### Task statement
Only the lines from the top of the records below through the line containing "我说的不是仅仅有一个功能，让" should be printed, exactly and without pictures.

### Records contained in a dataset
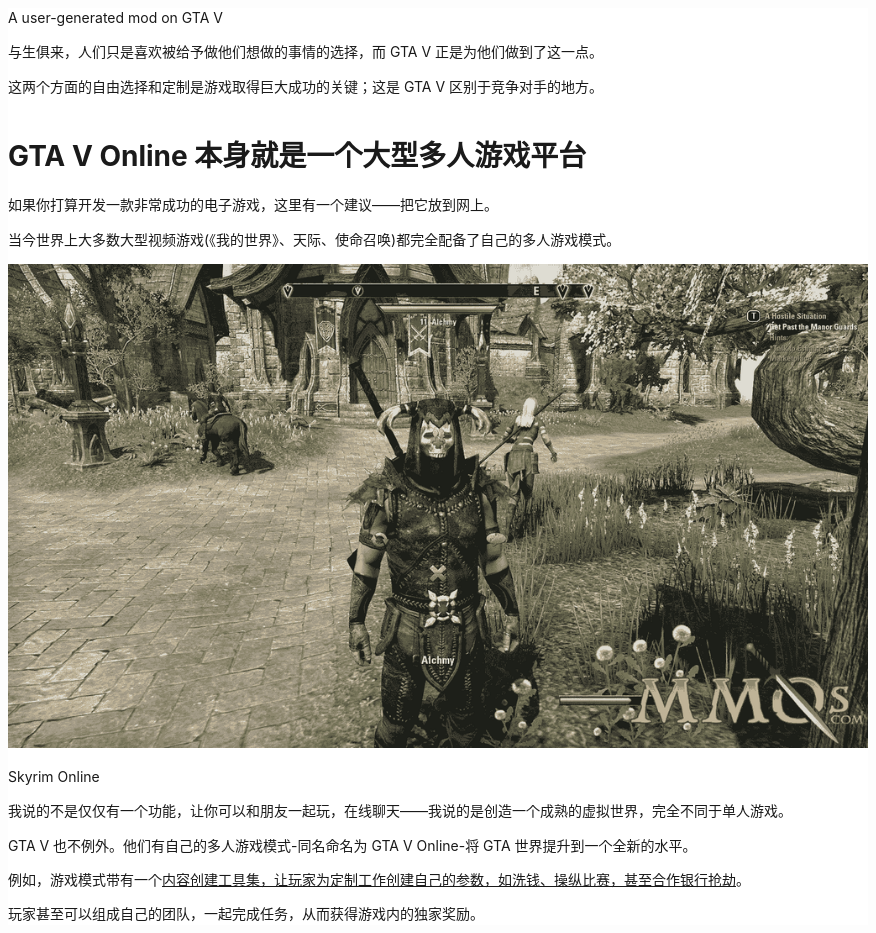 A user-generated mod on GTA V

与生俱来，人们只是喜欢被给予做他们想做的事情的选择，而 GTA V 正是为他们做到了这一点。

这两个方面的自由选择和定制是游戏取得巨大成功的关键；这是 GTA V 区别于竞争对手的地方。

# **GTA V Online 本身就是一个大型多人游戏平台**

如果你打算开发一款非常成功的电子游戏，这里有一个建议——把它放到网上。

当今世界上大多数大型视频游戏(《我的世界》、天际、使命召唤)都完全配备了自己的多人游戏模式。

![](img/9ad1c5c14e4dd7bed2573b5a3afc4215.png)

Skyrim Online

我说的不是仅仅有一个功能，让你可以和朋友一起玩，在线聊天——我说的是创造一个成熟的虚拟世界，完全不同于单人游戏。

GTA V 也不例外。他们有自己的多人游戏模式-同名命名为 GTA V Online-将 GTA 世界提升到一个全新的水平。

例如，游戏模式带有一个[内容创建工具集，让玩家为定制工作创建自己的参数，如洗钱、操纵比赛，甚至合作银行抢劫](https://en.wikipedia.org/wiki/Grand_Theft_Auto_V)。

玩家甚至可以组成自己的团队，一起完成任务，从而获得游戏内的独家奖励。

### Exercise solution
 A user-generated mod on GTA V

与生俱来，人们只是喜欢被给予做他们想做的事情的选择，而 GTA V 正是为他们做到了这一点。

这两个方面的自由选择和定制是游戏取得巨大成功的关键；这是 GTA V 区别于竞争对手的地方。

# **GTA V Online 本身就是一个大型多人游戏平台**

如果你打算开发一款非常成功的电子游戏，这里有一个建议——把它放到网上。

当今世界上大多数大型视频游戏(《我的世界》、天际、使命召唤)都完全配备了自己的多人游戏模式。

![](img/9ad1c5c14e4dd7bed2573b5a3afc4215.png)

Skyrim Online

我说的不是仅仅有一个功能，让你可以和朋友一起玩，在线聊天——我说的是创造一个成熟的虚拟世界，完全不同于单人游戏。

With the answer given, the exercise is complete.